Cannabis Addiction Studies | cannabisMD Research Articles

Cannabis Addiction Studies

Although the use of cannabis has been noted by scientists to help people in pain or with serious diseases, it can also be addictive to those that use it recreationally too. It was estimated that in 2014, 4.0 million Americans had a marijuana use disorder.

An abuse of cannabis is known as marijuana use disorder, which is related to a person’s dependency on the drug. This is when the brain has received huge amounts of cannabinoids and therefore reduces its own natural production in the endocannabinoid neurotransmitters. People can experience withdrawal symptoms of cannabis after the first week of quitting, and often report feeling extremely irritable; having a loss of appetite, physical discomfort, sleeping difficulties and at times, displaying signs of depression.

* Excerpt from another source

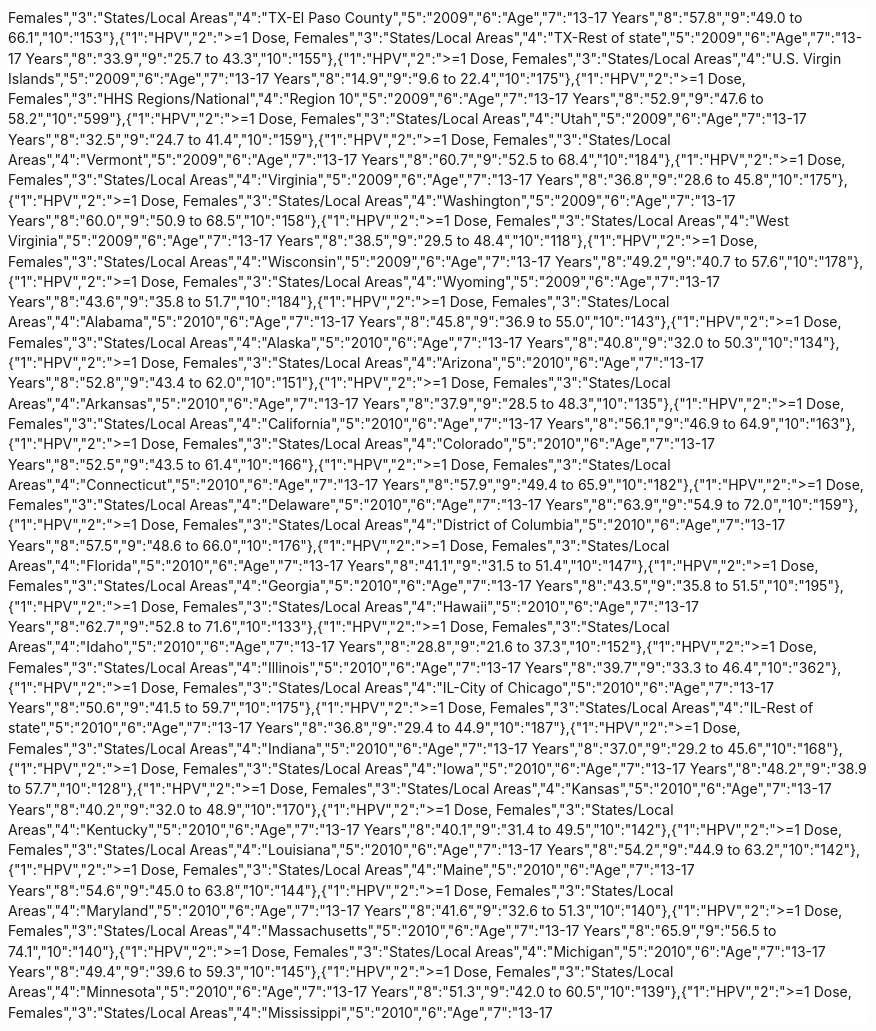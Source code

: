 Females","3":"States/Local Areas","4":"TX-El Paso County","5":"2009","6":"Age","7":"13-17 Years","8":"57.8","9":"49.0 to 66.1","10":"153"},{"1":"HPV","2":">=1 Dose, Females","3":"States/Local Areas","4":"TX-Rest of state","5":"2009","6":"Age","7":"13-17 Years","8":"33.9","9":"25.7 to 43.3","10":"155"},{"1":"HPV","2":">=1 Dose, Females","3":"States/Local Areas","4":"U.S. Virgin Islands","5":"2009","6":"Age","7":"13-17 Years","8":"14.9","9":"9.6 to 22.4","10":"175"},{"1":"HPV","2":">=1 Dose, Females","3":"HHS Regions/National","4":"Region 10","5":"2009","6":"Age","7":"13-17 Years","8":"52.9","9":"47.6 to 58.2","10":"599"},{"1":"HPV","2":">=1 Dose, Females","3":"States/Local Areas","4":"Utah","5":"2009","6":"Age","7":"13-17 Years","8":"32.5","9":"24.7 to 41.4","10":"159"},{"1":"HPV","2":">=1 Dose, Females","3":"States/Local Areas","4":"Vermont","5":"2009","6":"Age","7":"13-17 Years","8":"60.7","9":"52.5 to 68.4","10":"184"},{"1":"HPV","2":">=1 Dose, Females","3":"States/Local Areas","4":"Virginia","5":"2009","6":"Age","7":"13-17 Years","8":"36.8","9":"28.6 to 45.8","10":"175"},{"1":"HPV","2":">=1 Dose, Females","3":"States/Local Areas","4":"Washington","5":"2009","6":"Age","7":"13-17 Years","8":"60.0","9":"50.9 to 68.5","10":"158"},{"1":"HPV","2":">=1 Dose, Females","3":"States/Local Areas","4":"West Virginia","5":"2009","6":"Age","7":"13-17 Years","8":"38.5","9":"29.5 to 48.4","10":"118"},{"1":"HPV","2":">=1 Dose, Females","3":"States/Local Areas","4":"Wisconsin","5":"2009","6":"Age","7":"13-17 Years","8":"49.2","9":"40.7 to 57.6","10":"178"},{"1":"HPV","2":">=1 Dose, Females","3":"States/Local Areas","4":"Wyoming","5":"2009","6":"Age","7":"13-17 Years","8":"43.6","9":"35.8 to 51.7","10":"184"},{"1":"HPV","2":">=1 Dose, Females","3":"States/Local Areas","4":"Alabama","5":"2010","6":"Age","7":"13-17 Years","8":"45.8","9":"36.9 to 55.0","10":"143"},{"1":"HPV","2":">=1 Dose, Females","3":"States/Local Areas","4":"Alaska","5":"2010","6":"Age","7":"13-17 Years","8":"40.8","9":"32.0 to 50.3","10":"134"},{"1":"HPV","2":">=1 Dose, Females","3":"States/Local Areas","4":"Arizona","5":"2010","6":"Age","7":"13-17 Years","8":"52.8","9":"43.4 to 62.0","10":"151"},{"1":"HPV","2":">=1 Dose, Females","3":"States/Local Areas","4":"Arkansas","5":"2010","6":"Age","7":"13-17 Years","8":"37.9","9":"28.5 to 48.3","10":"135"},{"1":"HPV","2":">=1 Dose, Females","3":"States/Local Areas","4":"California","5":"2010","6":"Age","7":"13-17 Years","8":"56.1","9":"46.9 to 64.9","10":"163"},{"1":"HPV","2":">=1 Dose, Females","3":"States/Local Areas","4":"Colorado","5":"2010","6":"Age","7":"13-17 Years","8":"52.5","9":"43.5 to 61.4","10":"166"},{"1":"HPV","2":">=1 Dose, Females","3":"States/Local Areas","4":"Connecticut","5":"2010","6":"Age","7":"13-17 Years","8":"57.9","9":"49.4 to 65.9","10":"182"},{"1":"HPV","2":">=1 Dose, Females","3":"States/Local Areas","4":"Delaware","5":"2010","6":"Age","7":"13-17 Years","8":"63.9","9":"54.9 to 72.0","10":"159"},{"1":"HPV","2":">=1 Dose, Females","3":"States/Local Areas","4":"District of Columbia","5":"2010","6":"Age","7":"13-17 Years","8":"57.5","9":"48.6 to 66.0","10":"176"},{"1":"HPV","2":">=1 Dose, Females","3":"States/Local Areas","4":"Florida","5":"2010","6":"Age","7":"13-17 Years","8":"41.1","9":"31.5 to 51.4","10":"147"},{"1":"HPV","2":">=1 Dose, Females","3":"States/Local Areas","4":"Georgia","5":"2010","6":"Age","7":"13-17 Years","8":"43.5","9":"35.8 to 51.5","10":"195"},{"1":"HPV","2":">=1 Dose, Females","3":"States/Local Areas","4":"Hawaii","5":"2010","6":"Age","7":"13-17 Years","8":"62.7","9":"52.8 to 71.6","10":"133"},{"1":"HPV","2":">=1 Dose, Females","3":"States/Local Areas","4":"Idaho","5":"2010","6":"Age","7":"13-17 Years","8":"28.8","9":"21.6 to 37.3","10":"152"},{"1":"HPV","2":">=1 Dose, Females","3":"States/Local Areas","4":"Illinois","5":"2010","6":"Age","7":"13-17 Years","8":"39.7","9":"33.3 to 46.4","10":"362"},{"1":"HPV","2":">=1 Dose, Females","3":"States/Local Areas","4":"IL-City of Chicago","5":"2010","6":"Age","7":"13-17 Years","8":"50.6","9":"41.5 to 59.7","10":"175"},{"1":"HPV","2":">=1 Dose, Females","3":"States/Local Areas","4":"IL-Rest of state","5":"2010","6":"Age","7":"13-17 Years","8":"36.8","9":"29.4 to 44.9","10":"187"},{"1":"HPV","2":">=1 Dose, Females","3":"States/Local Areas","4":"Indiana","5":"2010","6":"Age","7":"13-17 Years","8":"37.0","9":"29.2 to 45.6","10":"168"},{"1":"HPV","2":">=1 Dose, Females","3":"States/Local Areas","4":"Iowa","5":"2010","6":"Age","7":"13-17 Years","8":"48.2","9":"38.9 to 57.7","10":"128"},{"1":"HPV","2":">=1 Dose, Females","3":"States/Local Areas","4":"Kansas","5":"2010","6":"Age","7":"13-17 Years","8":"40.2","9":"32.0 to 48.9","10":"170"},{"1":"HPV","2":">=1 Dose, Females","3":"States/Local Areas","4":"Kentucky","5":"2010","6":"Age","7":"13-17 Years","8":"40.1","9":"31.4 to 49.5","10":"142"},{"1":"HPV","2":">=1 Dose, Females","3":"States/Local Areas","4":"Louisiana","5":"2010","6":"Age","7":"13-17 Years","8":"54.2","9":"44.9 to 63.2","10":"142"},{"1":"HPV","2":">=1 Dose, Females","3":"States/Local Areas","4":"Maine","5":"2010","6":"Age","7":"13-17 Years","8":"54.6","9":"45.0 to 63.8","10":"144"},{"1":"HPV","2":">=1 Dose, Females","3":"States/Local Areas","4":"Maryland","5":"2010","6":"Age","7":"13-17 Years","8":"41.6","9":"32.6 to 51.3","10":"140"},{"1":"HPV","2":">=1 Dose, Females","3":"States/Local Areas","4":"Massachusetts","5":"2010","6":"Age","7":"13-17 Years","8":"65.9","9":"56.5 to 74.1","10":"140"},{"1":"HPV","2":">=1 Dose, Females","3":"States/Local Areas","4":"Michigan","5":"2010","6":"Age","7":"13-17 Years","8":"49.4","9":"39.6 to 59.3","10":"145"},{"1":"HPV","2":">=1 Dose, Females","3":"States/Local Areas","4":"Minnesota","5":"2010","6":"Age","7":"13-17 Years","8":"51.3","9":"42.0 to 60.5","10":"139"},{"1":"HPV","2":">=1 Dose, Females","3":"States/Local Areas","4":"Mississippi","5":"2010","6":"Age","7":"13-17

The use of marijuana can be detected as an addiction when the person realises that it is interfering with important moments in their life, but cannot stop using. Studies have found that the rise of confiscated cannabis has risen from the 1990’s being 3.8%, in comparison to in 2014 where it was 12.2%. Most people who have a cannabis dependency are young adults or adolescents, whose brains are still developing.

Although cannabis can be argued to have therapeutic values, the plant itself can still be highly addictive, especially when THC (the psychoactive component in the cannabis plant) is involved. Research has determined that cognitive behavioural therapy, contingency management and motivational enhancement could be the best route of treatment of a cannabis addiction. There are always rehab centers that will accept those who have a severe addiction to cannabis and studies have proven that it is quite effective.

On the other hand, if you are using cannabis or medical marijuana to treat a disease or serious illness, it is important to discuss the dosage with your doctor to prevent a cannabis dependency. Further research is needed to understand cannabis and its side effects.